Linkee on' Dragon's Den'

I think you probably know me well enough that it doesn’t come as a complete shock to you when I say that I have not been averse to making the odd bob or two from quizzing when the opportunity has arisen. A few months ago a friend of mine who supplies questions to, well, basically to anyone who wants them, asked if I fancied putting together some question sets for a game called Linkee. I won’t lie, I had a go. To be fair they do invite you within the game itself to have a go and send them questions for nothing, and if it gets used in a future edition, then your name will feature on the card. Sorry guys, but I prefer the cash. Well, the reason why I mention it now is that I’ve just got round to watching Sunday’s edition of “Dragon’s Den”. The Linkee people were featured on it, pitching the Linkee game and brand to the dragons offering £50,000 for 10% of the company. If you want to see it for yourself it’s 30 minutes into the show.

If you’re not familiar with the game, well, basically it’s all about connections. The game consists of question cards. Each card has 4 questions. The QM reads out the first, and the selected player answers – or not, in which case it goes across. The answers to all 4 questions on the card are linked. As soon as any player knows the link, they shout out ‘Linkee!’ and give the connection to win that set of cards. Each card has a letter on the back, one of the letters of the name of the game. Once you collect all 6 letters to spell out Linkee, then you win.

Well, that’s basically it, anyway. At the risk of biting the hand that has fed me I will make a couple of observations. Speaking as at least a student of the quiz games genre if not a connoisseur, it’s not a bad game at all, and there are a lot worse out there. However, on Dragon’s Den the guys described it as ‘anti genius’ , saying that you don’t actually have to know very much to be ‘the smartest person in the room’. In addition the packaging does make a boast of the fact that the most serious quizzers are no more likely to win than any other player. I beg to differ. Even allowing for the randomizing factor of the letter collecting a serious quizzer will have read, or encountered a lot of these connections before in quizzes, and is more likely to spot them earlier. Let me give you an example of how this works, although not one from the actual game. Last week Rob from Lemurs produced the quiz in the rugby club, and bloomin’ good it was, too. After the first round it was obvious that he was asking connections questions. So when one set started with the question “What did Yankee Doodle call the feather in his hat?” I immediately said "The connection is penguins!” George of my team looked at me, shook his head, laughed, and said “How do you know things like that?” or words to that effect.
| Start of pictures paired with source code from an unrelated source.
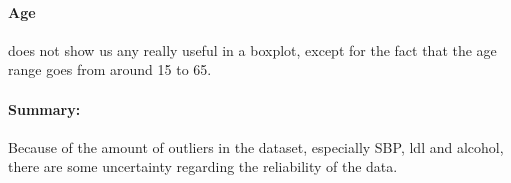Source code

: \paragraph{Age} does not show us any really useful in a boxplot, except for the fact that the age range goes from around 15 to 65.

\paragraph{Summary:} Because of the amount of outliers in the dataset, especially SBP, ldl and alcohol, there are some uncertainty regarding the reliability of the data.

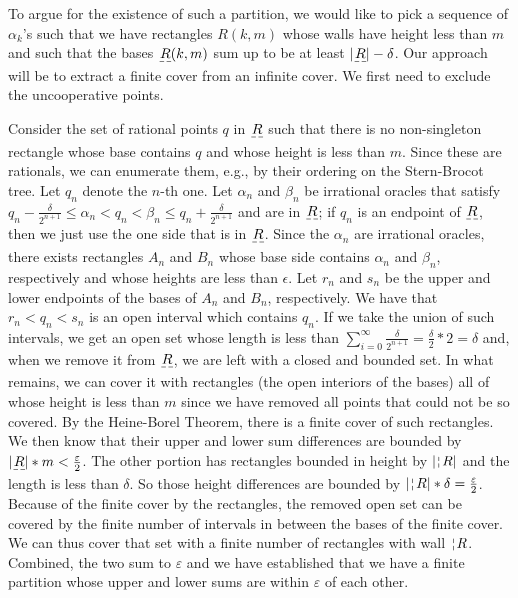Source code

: \documentclass[12pt]{article}
\begin{document}
To argue for the existence of such a partition, we would like to pick a sequence of $\alpha_k$'s such that we have rectangles $R(k, m)$  whose walls have height less than $m$ and such that the bases $\base{R} (k, m)$ sum up to be at least $|\base{R}|-\delta$. Our approach will be to extract a finite cover from an infinite cover. We first need to exclude the uncooperative points. 

Consider the set of rational points $q$ in $\base{R}$ such that there is no non-singleton rectangle whose base contains $q$ and whose height is less than $m$. Since these are rationals, we can enumerate them, e.g.,  by their ordering on the Stern-Brocot tree. Let $q_n$ denote the $n$-th one. Let $\alpha_n$ and $\beta_n$ be irrational oracles that satisfy $q_n - \frac{\delta}{2^{n+1}} \leq \alpha_n < q_n < \beta_n \leq q_n + \frac{\delta}{2^{n+1}}$ and are in $\base{R}$; if $q_n$ is an endpoint of $\base{R}$, then we just use the one side that is in $\base{R}$. Since the $\alpha_n$ are irrational oracles, there exists rectangles $A_n$ and $B_n$ whose base side contains $\alpha_n$ and $\beta_n$, respectively and whose heights are less than $\epsilon$. Let $r_n$ and $s_n$ be the upper and lower endpoints of the bases of $A_n$ and $B_n$, respectively. We have that $r_n < q_n < s_n$ is an open interval which contains $q_n$. If we take the union of such intervals, we get an open set whose length is less than $\sum_{i=0}^\infty \frac{\delta}{2^{n+1}} = \frac{\delta}{2} * 2 = \delta$ and, when we remove it from $\base{R}$, we are left with a closed and bounded set. In what remains, we can cover it with rectangles (the open interiors of the bases) all of whose height is less than $m$ since we have removed all points that could not be so covered. By the Heine-Borel Theorem, there is a finite cover of such rectangles. We then know that their upper and lower sum differences are bounded by $|\base{R}|*m < \frac{\varepsilon}{2}$. The other portion has rectangles bounded in height by $|\wall{R}|$ and the length is less than $\delta$. So those height differences are bounded by $|\wall{R}|*\delta = \frac{\varepsilon}{2}$. Because of the finite cover by the rectangles, the removed open set can be covered by the finite number of intervals in between the bases of the finite cover. We can thus cover that set with a finite number of rectangles with wall $\wall{R}$. Combined, the two sum to $\varepsilon$ and we have established that we have a finite partition whose upper and lower sums are within $\varepsilon$ of each other. 
\end{document}
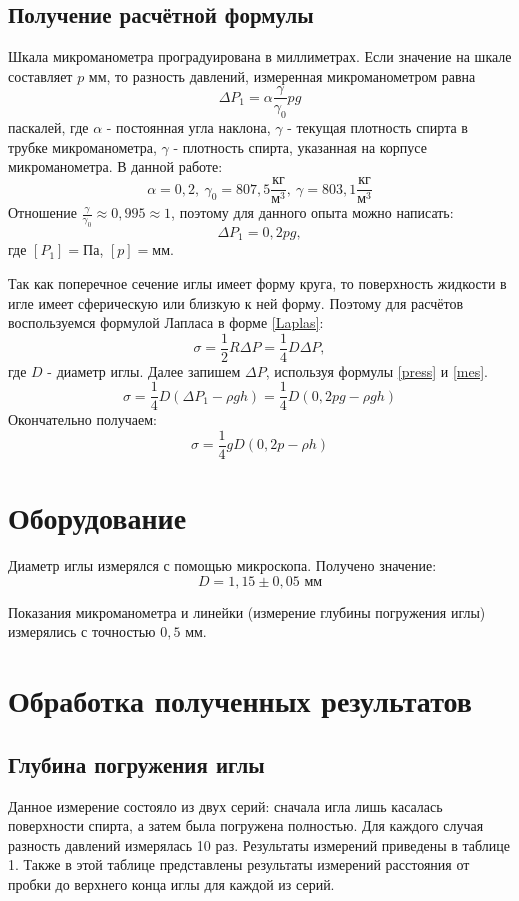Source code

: \documentclass[15pt,a5paper,reqno]{article}
\begin{document}
    \subsection{Получение расчётной формулы} 
    
    Шкала микроманометра проградуирована в миллиметрах. Если значение на шкале составляет $p$ мм, то разность давлений, измеренная микроманометром равна
    \[\Delta P_1 = \alpha\frac{\gamma}{\gamma_0}pg\]
    паскалей, где $\alpha$ - постоянная угла наклона, $\gamma$ - текущая плотность спирта в трубке микроманометра, $\gamma$ - плотность спирта, указанная на корпусе микроманометра. В данной работе:
    \[\alpha = 0,2,\ \gamma_0 = 807,5 \frac{\text{кг}}{\text{м}^3},\ \gamma = 803,1 \frac{\text{кг}}{\text{м}^3}\]
    Отношение $\frac{\gamma}{\gamma_0}\approx 0,995\approx 1$, поэтому для данного опыта можно написать:
    \begin{equation}\label{mes}
        \Delta P_1 = 0,2pg,
    \end{equation}
    где $[P_1] = \text{Па}$, $[p] = \text{мм}$.
    
    Так как поперечное сечение иглы имеет форму круга, то поверхность жидкости в игле имеет сферическую или близкую к ней форму. Поэтому для расчётов воспользуемся формулой Лапласа в форме \eqref{Laplas}:
    \[\sigma = \frac{1}{2}R\Delta P = \frac{1}{4}D\Delta P,\]
    где $D$ - диаметр иглы. Далее запишем $\Delta P$, используя формулы \eqref{press} и \eqref{mes}.
    \[\sigma = \frac{1}{4}D(\Delta P_1 - \rho gh) = \frac{1}{4}D(0,2pg - \rho gh)\]
    Окончательно получаем:
    \begin{equation}\label{tension}
        \boxed{\sigma = \frac{1}{4}gD(0,2p - \rho h)}
    \end{equation}
    
\section{Оборудование}
    Диаметр иглы измерялся с помощью микроскопа. Получено значение:
    \[D = 1,15 \pm 0,05\text{ мм}\]
    
    Показания микроманометра и линейки (измерение глубины погружения иглы) измерялись с точностью $0,5\text{ мм}$. 

\section{Обработка полученных результатов}

    \subsection{Глубина погружения иглы}
    Данное измерение состояло из двух серий: сначала игла лишь касалась поверхности спирта, а затем была погружена полностью. Для каждого случая разность давлений измерялась 10 раз. Результаты измерений приведены в таблице 1. Также в этой таблице представлены результаты измерений расстояния от пробки до верхнего конца иглы для каждой из серий.
    
\end{document}
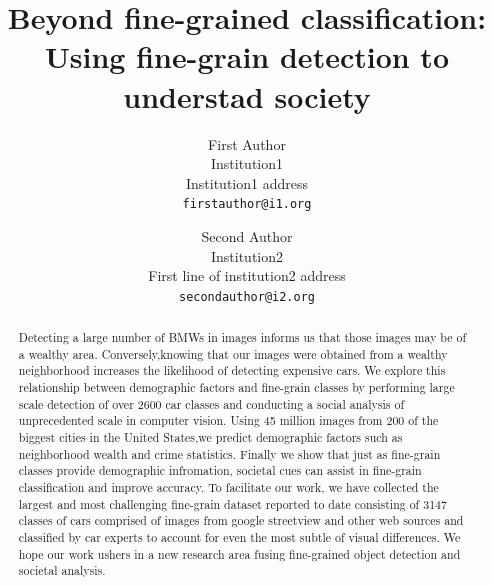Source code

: \documentclass[10pt,twocolumn,letterpaper]{article}
\begin{document}
\title{Beyond fine-grained classification: Using fine-grain detection to understad society}

\author{First Author\\
Institution1\\
Institution1 address\\
{\tt\small firstauthor@i1.org}
\and
Second Author\\
Institution2\\
First line of institution2 address\\
{\tt\small secondauthor@i2.org}
}

\maketitle

\begin{abstract}
Detecting a large number of BMWs in images informs us that those images may be of a wealthy area. Conversely,knowing that our images were obtained from a wealthy neighborhood increases the likelihood of detecting expensive cars. We explore this relationship between demographic factors and fine-grain classes by performing large scale detection of over 2600 car classes and conducting a social analysis of unprecedented scale in computer vision. Using 45 million images from 200 of the biggest cities in the United States,we predict demographic factors such as neighborhood wealth and crime statistics. Finally we show that just as fine-grain classes provide demographic infromation, societal cues can assist in fine-grain classification and improve accuracy. To facilitate our work, we have collected the largest and most challenging fine-grain dataset reported to date consisting of 3147 classes of cars comprised of images from google streetview and other web sources and classified by car experts to account for even the most subtle of visual differences. We hope our work ushers in a new research area fusing fine-grained object detection and societal analysis.
\end{abstract}
\end{document}
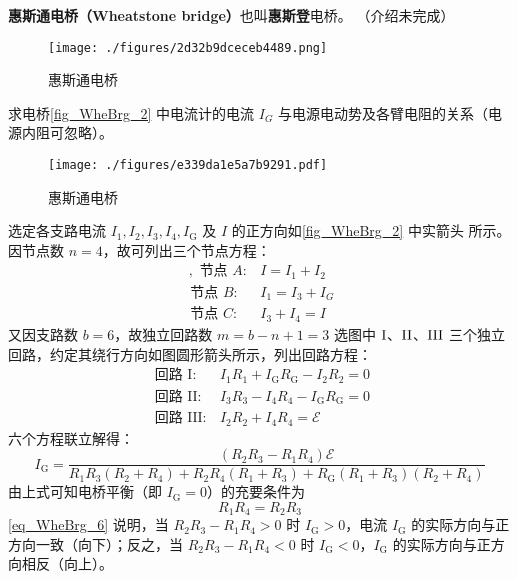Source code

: 

\textbf{惠斯通电桥（Wheatstone bridge）}也叫\textbf{惠斯登}电桥。 （介绍未完成）

\begin{figure}[ht]
\centering
\texttt{[image: ./figures/2d32b9dceceb4489.png]}
\caption{惠斯通电桥} \label{fig_WheBrg_1}
\end{figure}

求电桥\autoref{fig_WheBrg_2} 中电流计的电流 $I_G$ 与电源电动势及各臂电阻的关系（电源内阻可忽略）。
\begin{figure}[ht]
\centering
\texttt{[image: ./figures/e339da1e5a7b9291.pdf]}
\caption{惠斯通电桥} \label{fig_WheBrg_2}
\end{figure}

选定各支路电流 $I_{1}, I_{2}, I_{3}, I_{4}, I_{\mathrm{G}}$ 及 $I $ 的正方向如\autoref{fig_WheBrg_2} 中实箭头
所示。因节点数 $n = 4$，故可列出三个节点方程：
\begin{equation}
\begin{array}{ll}~,\text { 节点 } A: & I=I_{1}+I_{2} \\ \text { 节点 } B: & I_{1}=I_{3}+I_{G} \\ \text { 节点 } C: & I_{3}+I_{4}=I\end{array}
\end{equation}
又因支路数 $b=6$，故独立回路数 $m=b-n+1=3$ 选图中 $\rm I$、$\rm II$、$\rm III$ 三个独立回路，约定其绕行方向如图圆形箭头所示，列出回路方程：
\begin{equation}
\begin{array}{ll}\text { 回路 } \mathrm{I}: & I_{1} R_{1}+I_{\mathrm{G}} R_{\mathrm{G}}-I_{2} R_{2}=0 \\ \text { 回路 } \mathrm{II}: & I_{3} R_{3}-I_{4} R_{4}-I_{\mathrm{G}} R_{\mathrm{G}}=0 \\ \text { 回路 } \mathrm{III}  : & I_{2} R_{2}+I_{4} R_{4}=\mathscr{E}\end{array}
\end{equation}
六个方程联立解得：
\begin{equation} \label{eq_WheBrg_6}
I_{\mathrm{G}}=\frac{\left(R_{2} R_{3}-R_{1} R_{4}\right) \mathscr{E}}{{R}_{1} R_{3}\left(R_{2}+R_{4}\right)+R_{2} R_{4}\left(R_{1}+R_{3}\right)+R_{\mathrm{G}}\left(R_{1}+R_{3}\right)\left(R_{2}+R_{4}\right)}
\end{equation}
由上式可知电桥平衡（即 $I_\mathrm{G} = 0$）的充要条件为
\begin{equation}
R_{1} R_{4}=R_{2} R_{3}
\end{equation}
\autoref{eq_WheBrg_6} 说明，当 $R_{2} R_{3}-R_{1} R_{4}>0$ 时 $I_{\mathrm{G}}>0$，电流 $I_{\mathrm{G}}$ 的实际方向与正方向一致（向下）；反之，当 $R_{2} R_{3}-R_{1} R_{4}<0$ 时 $I_{\mathrm{G}}<0$，$I_{\mathrm{G}}$ 的实际方向与正方向相反（向上）。
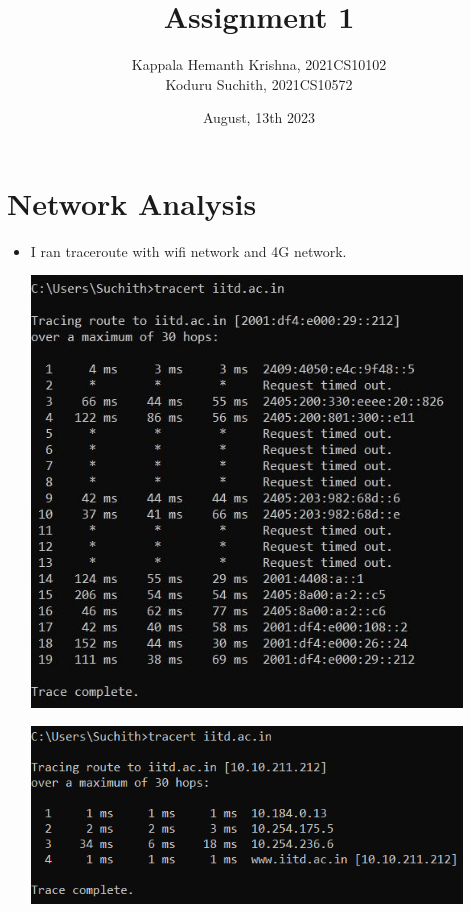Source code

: \documentclass{article}
\title{Assignment 1}
\author{Kappala Hemanth Krishna, 2021CS10102 \\ Koduru Suchith, 2021CS10572}
\date{August, 13th 2023}
\begin{document}
\maketitle

\section{Network Analysis}

\begin{itemize}
\item I ran traceroute with wifi network and 4G network. 



\begin{center}
\centering
    \includegraphics[width=0.90\textwidth]{4G_ip6.jpg}
\end{center}

\begin{center}
\centering
    \includegraphics[width=0.90\textwidth]{wifi_ip4.png}
\end{center}
\end{itemize}
\end{document}
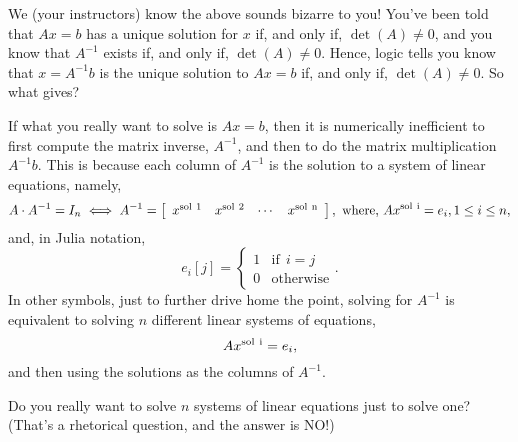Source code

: We (your instructors) know the above sounds bizarre to you! You've been told that $Ax=b$ has a unique solution for $x$ if, and only if, $\det(A) \neq 0$, and you know that $A^{-1}$ exists if, and only if, $\det(A)\neq 0$. Hence, logic tells you know that $x=A^{-1}b$ is the unique solution to $Ax=b$ if, and only if, $\det(A)\neq 0$. So what gives? \\

\begin{tcolorbox}[sharp corners, colback=green!30, colframe=green!80!blue, title=\textbf{\large (Optional Read) Theory vs Reality: I}]
If what you really want to solve is $A x = b$, then it is numerically inefficient to first compute the matrix inverse, $A^{-1}$, and then to do the matrix multiplication $A^{-1} b$. This is because each column of $A^{-1}$ is the solution to a system of linear equations, namely,
\begin{equation}
\label{eq:SolveForInvA}
    A \cdot A^{-1} = I_n \iff A^{-1} = \left[\begin{array}{cccc} x^{\rm sol~1} & x^{\rm sol~2} & \cdots & x^{\rm sol~n}  \end{array} \right], \text{ where, }A x^{\rm sol~i} = e_i, 1 \le i \le n,
\end{equation}
and, in Julia notation, 
$$e_i[j]=\begin{cases} 1 &  \text{if}~~i = j \\ 0 & \text{otherwise}\end{cases}.$$
In other symbols, just to further drive home the point, solving for $A^{-1}$ is equivalent to solving $n$ different linear systems of equations, 
$$A x^{\rm sol~i} = e_i,$$ 
and then using the solutions as the columns of $A^{-1}$. 
\end{tcolorbox}
\vspace*{1cm}

Do you really want to solve $n$ systems of linear equations just to solve one? (That's a rhetorical question, and the answer is NO!)\\ 


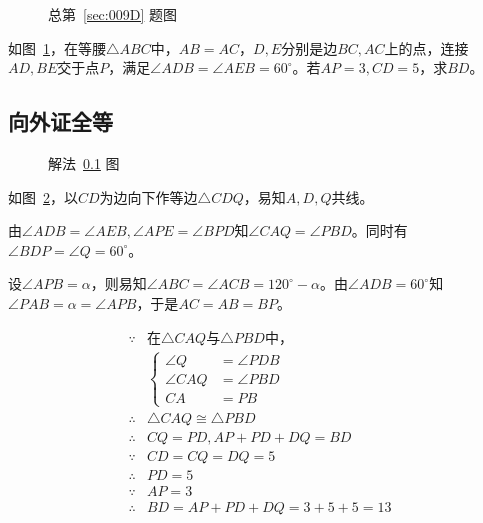 

\begin{figure}[htbp]
  \centering
  \caption{总第~\ref{sec:009D} 题图} \label{fig:009D}
\end{figure}

如图~\ref{fig:009D}，在等腰$\triangle ABC$中，$AB = AC$，$D, E$分别是边$BC, AC$上的点，连接$AD, BE$交于点$P$，满足$\angle ADB = \angle AEB = 60^\circ$。若$AP = 3, CD = 5$，求$BD$。


\subsection{向外证全等} \label{subsec:009D-oeq}

\begin{figure}[htbp]
  \centering
  \caption{解法~\ref{subsec:009D-oeq} 图} \label{fig:009D-oeq}
\end{figure}

如图~\ref{fig:009D-oeq}，以$CD$为边向下作等边$\triangle CDQ$，易知$A, D, Q$共线。

由$\angle ADB = \angle AEB, \angle APE = \angle BPD$知$\angle CAQ = \angle PBD$。同时有$\angle BDP = \angle Q = 60^\circ$。

设$\angle APB = \alpha$，则易知$\angle ABC = \angle ACB = 120^\circ - \alpha$。由$\angle ADB = 60^\circ$知$\angle PAB = \alpha = \angle APB$，于是$AC = AB = BP$。

\begin{align*}
  \because  {}& \text{在$\triangle CAQ$与$\triangle PBD$中，} \\
  & \left\{ \begin{aligned}
    \angle Q &= \angle PDB \\
    \angle CAQ &= \angle PBD \\
    CA &= PB
  \end{aligned} \right. \\
  \therefore{}& \triangle CAQ \cong \triangle PBD \\
  \therefore{}& CQ = PD, AP + PD + DQ = BD \\
  \because  {}& CD = CQ = DQ = 5 \\
  \therefore{}& PD = 5 \\
  \because  {}& AP = 3 \\
  \therefore{}& BD = AP + PD + DQ = 3 + 5 + 5 = 13
\end{align*}

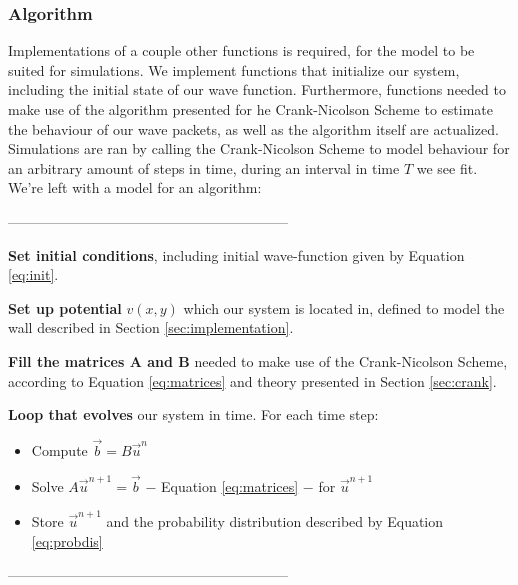 \documentclass[10pt, nofootinbib, twocolumn]{revtex4-1}
\begin{document}
\subsubsection{Algorithm}\label{sec:algorithm} 
Implementations of a couple other functions is required, for the model to be suited for simulations. We implement functions that initialize our system, including the initial state of our wave function. Furthermore, functions needed to make use of the algorithm presented for he Crank-Nicolson Scheme to estimate the behaviour of our wave packets, as well as the algorithm itself are actualized. Simulations are ran by calling the Crank-Nicolson Scheme to model behaviour for an arbitrary amount of steps in time, during an interval in time $T$ we see fit. We're left with a model for an algorithm:\\

\begin{center} ------------------------------------------------------------ \end{center}
\begin{description}[]
    \item \textbf{Set initial conditions}, including initial wave-function given by Equation \eqref{eq:init}.
    \item \textbf{Set up potential} \( v(x, y) \) which our system is located in, defined to model the wall described in Section \ref{sec:implementation}. 
    \item \textbf{Fill the matrices A and B} needed to make use of the Crank-Nicolson Scheme, according to Equation \eqref{eq:matrices} and theory presented in Section \ref{sec:crank}.
    \item \textbf{Loop that evolves} our system in time. For each time step:
    \begin{itemize}
        \item Compute  \( \vec{b} = B \vec{u}^n \)
        \item Solve \( A \vec{u}^{n+1} = \vec{b} \) $-$ Equation \eqref{eq:matrices} $-$ for \( \vec{u}^{n+1} \)
        \item Store \( \vec{u}^{n+1} \) and the probability distribution described by Equation \eqref{eq:probdis}
    \end{itemize}
\end{description}
\begin{center} ------------------------------------------------------------ \end{center}
\end{document}
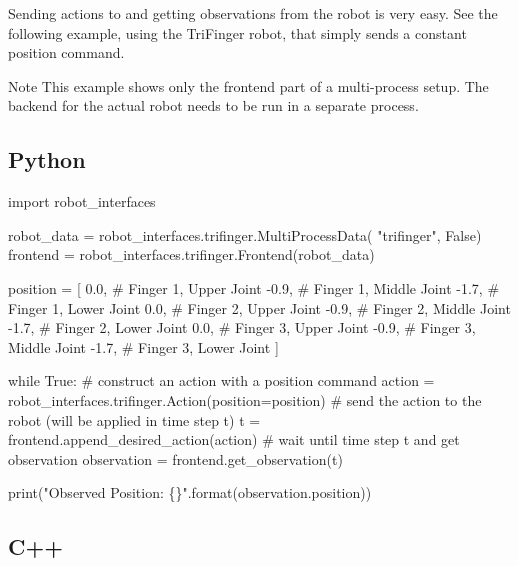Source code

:Sending actions to and getting observations from the robot is very easy. See the following example, using the Tri\+Finger robot, that simply sends a constant position command.

\begin{DoxyNote}{Note}
This example shows only the frontend part of a multi-\/process setup. The backend for the actual robot needs to be run in a separate process.
\end{DoxyNote}
\subsection*{Python}


\begin{DoxyCode}
\textcolor{keyword}{import} robot\_interfaces

robot\_data = robot\_interfaces.trifinger.MultiProcessData(
    \textcolor{stringliteral}{"trifinger"}, \textcolor{keyword}{False})
frontend = robot\_interfaces.trifinger.Frontend(robot\_data)

position = [
     0.0,  \textcolor{comment}{# Finger 1, Upper Joint}
    -0.9,  \textcolor{comment}{# Finger 1, Middle Joint}
    -1.7,  \textcolor{comment}{# Finger 1, Lower Joint}
     0.0,  \textcolor{comment}{# Finger 2, Upper Joint}
    -0.9,  \textcolor{comment}{# Finger 2, Middle Joint}
    -1.7,  \textcolor{comment}{# Finger 2, Lower Joint}
     0.0,  \textcolor{comment}{# Finger 3, Upper Joint}
    -0.9,  \textcolor{comment}{# Finger 3, Middle Joint}
    -1.7,  \textcolor{comment}{# Finger 3, Lower Joint}
]

\textcolor{keywordflow}{while} \textcolor{keyword}{True}:
    \textcolor{comment}{# construct an action with a position command}
    action = robot\_interfaces.trifinger.Action(position=position)
    \textcolor{comment}{# send the action to the robot (will be applied in time step t)}
    t = frontend.append\_desired\_action(action)
    \textcolor{comment}{# wait until time step t and get observation}
    observation = frontend.get\_observation(t)

    print(\textcolor{stringliteral}{"Observed Position: \{\}"}.format(observation.position))
\end{DoxyCode}


\subsection*{C++}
Well, it’s pretty simple really. Most people know that Yankee Doodle called it macaroni. So if the connection begins that way then it’s most likely to be either the mundane connection of types of pasta, or the better connection of species of penguin. Not only that, but whenever I hear macaroni as part of a connection, then that connection is penguins. I’ve even used the same connection in one of my own quizzes. So it’s penguin, alright?! No, I didn’t say this to George, but I’m sure you know where I’m coming from. Well, the same principle works with the game. There are some good, original questions sets in it, but a lot that regular quizzers will have encountered before.

During their pitch in ‘Dragon’s Den’ the three creators revealed that they had been approached by a TV producer and asked if they’d ever thought of doing a TV version. Hmmm. I can’t help thinking that what would come of it would be a weak, watered down version of ‘Only Connect’ , without Victoria Coren Mitchell to boot.
SPOILERS
I’ll be honest, I thought that they’d priced themselves out of the market completely by giving the company a £500,000 valuation, bearing in mind that they’d only sold 2000 units at the time of recording, still the creators did actually get one offer of funding. Duncan Bannatyne offered the money in return for 40%, which they didn’t want to go for.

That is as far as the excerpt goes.